Exercise details => If a line of the data below holds the word "Monitoring", list it.

Input data =>
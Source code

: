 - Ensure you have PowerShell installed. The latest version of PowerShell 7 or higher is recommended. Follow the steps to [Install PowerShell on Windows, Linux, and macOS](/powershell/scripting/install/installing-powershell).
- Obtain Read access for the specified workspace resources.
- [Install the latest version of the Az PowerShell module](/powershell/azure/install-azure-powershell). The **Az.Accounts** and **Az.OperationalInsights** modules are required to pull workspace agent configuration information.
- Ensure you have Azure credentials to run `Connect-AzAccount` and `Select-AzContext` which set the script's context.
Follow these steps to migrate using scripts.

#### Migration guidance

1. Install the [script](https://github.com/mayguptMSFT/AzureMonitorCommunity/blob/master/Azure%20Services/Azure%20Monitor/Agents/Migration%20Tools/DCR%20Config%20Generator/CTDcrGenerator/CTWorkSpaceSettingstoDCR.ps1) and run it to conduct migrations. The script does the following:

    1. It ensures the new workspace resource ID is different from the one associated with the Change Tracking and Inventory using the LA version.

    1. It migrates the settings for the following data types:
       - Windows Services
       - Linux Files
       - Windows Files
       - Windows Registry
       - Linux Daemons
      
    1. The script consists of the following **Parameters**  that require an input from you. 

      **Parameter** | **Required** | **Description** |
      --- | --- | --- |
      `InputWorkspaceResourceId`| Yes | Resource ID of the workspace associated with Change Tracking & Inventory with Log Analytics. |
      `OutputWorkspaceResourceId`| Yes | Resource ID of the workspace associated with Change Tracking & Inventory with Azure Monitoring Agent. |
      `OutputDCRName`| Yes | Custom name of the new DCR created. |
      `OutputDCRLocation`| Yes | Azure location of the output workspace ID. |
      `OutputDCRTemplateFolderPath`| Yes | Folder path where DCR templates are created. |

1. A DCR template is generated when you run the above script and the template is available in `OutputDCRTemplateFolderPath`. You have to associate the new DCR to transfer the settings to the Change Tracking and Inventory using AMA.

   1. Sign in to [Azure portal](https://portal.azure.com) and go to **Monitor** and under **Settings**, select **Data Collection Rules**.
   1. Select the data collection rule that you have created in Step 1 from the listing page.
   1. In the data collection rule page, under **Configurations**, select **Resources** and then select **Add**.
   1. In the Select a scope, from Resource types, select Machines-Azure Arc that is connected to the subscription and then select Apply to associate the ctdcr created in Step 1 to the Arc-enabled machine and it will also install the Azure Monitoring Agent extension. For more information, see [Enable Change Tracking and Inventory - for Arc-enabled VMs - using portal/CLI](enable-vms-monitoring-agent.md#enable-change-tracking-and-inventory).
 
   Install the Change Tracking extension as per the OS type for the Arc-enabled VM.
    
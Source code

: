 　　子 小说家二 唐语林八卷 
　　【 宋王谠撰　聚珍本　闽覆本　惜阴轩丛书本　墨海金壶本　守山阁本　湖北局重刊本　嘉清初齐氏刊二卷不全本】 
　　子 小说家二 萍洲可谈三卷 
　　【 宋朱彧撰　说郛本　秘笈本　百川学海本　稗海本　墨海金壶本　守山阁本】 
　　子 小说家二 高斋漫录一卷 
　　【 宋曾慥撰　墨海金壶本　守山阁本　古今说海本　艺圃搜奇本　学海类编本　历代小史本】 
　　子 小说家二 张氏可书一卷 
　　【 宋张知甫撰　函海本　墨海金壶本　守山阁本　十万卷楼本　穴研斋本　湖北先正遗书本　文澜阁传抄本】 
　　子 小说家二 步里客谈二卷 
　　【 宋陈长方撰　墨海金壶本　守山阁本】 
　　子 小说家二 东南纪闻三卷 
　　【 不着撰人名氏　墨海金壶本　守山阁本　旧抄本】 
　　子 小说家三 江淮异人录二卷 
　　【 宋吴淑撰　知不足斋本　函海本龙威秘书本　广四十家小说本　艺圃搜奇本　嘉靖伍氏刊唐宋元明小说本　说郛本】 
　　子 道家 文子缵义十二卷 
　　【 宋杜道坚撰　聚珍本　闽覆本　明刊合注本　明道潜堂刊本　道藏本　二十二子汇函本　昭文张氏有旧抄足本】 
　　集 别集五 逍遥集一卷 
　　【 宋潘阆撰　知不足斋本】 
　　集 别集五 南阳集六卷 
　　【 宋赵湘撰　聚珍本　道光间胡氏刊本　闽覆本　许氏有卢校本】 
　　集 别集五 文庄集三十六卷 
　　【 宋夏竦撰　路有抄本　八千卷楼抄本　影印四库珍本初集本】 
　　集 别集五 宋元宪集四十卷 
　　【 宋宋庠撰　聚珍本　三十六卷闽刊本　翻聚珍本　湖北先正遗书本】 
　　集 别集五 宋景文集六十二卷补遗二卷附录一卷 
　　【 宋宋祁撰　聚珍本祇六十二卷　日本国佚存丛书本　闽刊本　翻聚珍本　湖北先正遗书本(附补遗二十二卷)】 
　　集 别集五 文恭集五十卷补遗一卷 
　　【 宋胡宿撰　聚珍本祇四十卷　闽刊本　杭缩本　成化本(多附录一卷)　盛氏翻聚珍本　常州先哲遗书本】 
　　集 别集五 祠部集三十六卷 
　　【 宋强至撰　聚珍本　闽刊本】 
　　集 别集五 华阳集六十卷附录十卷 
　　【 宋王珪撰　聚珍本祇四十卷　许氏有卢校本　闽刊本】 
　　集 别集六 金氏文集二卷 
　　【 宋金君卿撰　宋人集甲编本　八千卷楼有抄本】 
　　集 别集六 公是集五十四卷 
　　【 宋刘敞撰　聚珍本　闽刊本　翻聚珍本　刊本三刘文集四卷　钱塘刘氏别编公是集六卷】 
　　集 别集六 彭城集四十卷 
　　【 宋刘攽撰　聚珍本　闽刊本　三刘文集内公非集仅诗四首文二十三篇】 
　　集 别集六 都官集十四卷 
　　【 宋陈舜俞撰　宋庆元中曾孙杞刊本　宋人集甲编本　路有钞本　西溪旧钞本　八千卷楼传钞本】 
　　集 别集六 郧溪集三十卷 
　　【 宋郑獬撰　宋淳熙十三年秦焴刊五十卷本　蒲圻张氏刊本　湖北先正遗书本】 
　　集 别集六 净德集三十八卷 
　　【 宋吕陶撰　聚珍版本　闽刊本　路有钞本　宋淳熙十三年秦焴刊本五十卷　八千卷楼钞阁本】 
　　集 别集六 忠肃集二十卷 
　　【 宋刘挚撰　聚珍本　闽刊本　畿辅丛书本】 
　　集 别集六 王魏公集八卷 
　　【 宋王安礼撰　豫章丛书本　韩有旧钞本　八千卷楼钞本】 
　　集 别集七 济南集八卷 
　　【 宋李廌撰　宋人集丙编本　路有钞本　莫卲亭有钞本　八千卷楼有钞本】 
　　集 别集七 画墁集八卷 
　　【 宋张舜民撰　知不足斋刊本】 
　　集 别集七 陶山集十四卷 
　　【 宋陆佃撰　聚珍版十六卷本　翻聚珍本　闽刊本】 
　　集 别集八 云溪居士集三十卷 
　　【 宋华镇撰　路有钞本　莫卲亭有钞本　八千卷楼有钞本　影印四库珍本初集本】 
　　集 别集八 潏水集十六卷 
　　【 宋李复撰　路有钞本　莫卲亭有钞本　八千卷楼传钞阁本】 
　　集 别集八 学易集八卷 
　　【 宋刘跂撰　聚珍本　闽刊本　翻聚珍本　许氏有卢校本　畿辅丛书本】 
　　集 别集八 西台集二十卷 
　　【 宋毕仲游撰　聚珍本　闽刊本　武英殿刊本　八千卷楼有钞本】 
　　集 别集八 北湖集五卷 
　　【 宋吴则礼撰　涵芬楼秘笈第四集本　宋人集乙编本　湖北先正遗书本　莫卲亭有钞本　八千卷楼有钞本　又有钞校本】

Response =>
      `OutputWorkspaceResourceId`| Yes | Resource ID of the workspace associated with Change Tracking & Inventory with Azure Monitoring Agent. |
   1. In the Select a scope, from Resource types, select Machines-Azure Arc that is connected to the subscription and then select Apply to associate the ctdcr created in Step 1 to the Arc-enabled machine and it will also install the Azure Monitoring Agent extension. For more information, see [Enable Change Tracking and Inventory - for Arc-enabled VMs - using portal/CLI](enable-vms-monitoring-agent.md#enable-change-tracking-and-inventory).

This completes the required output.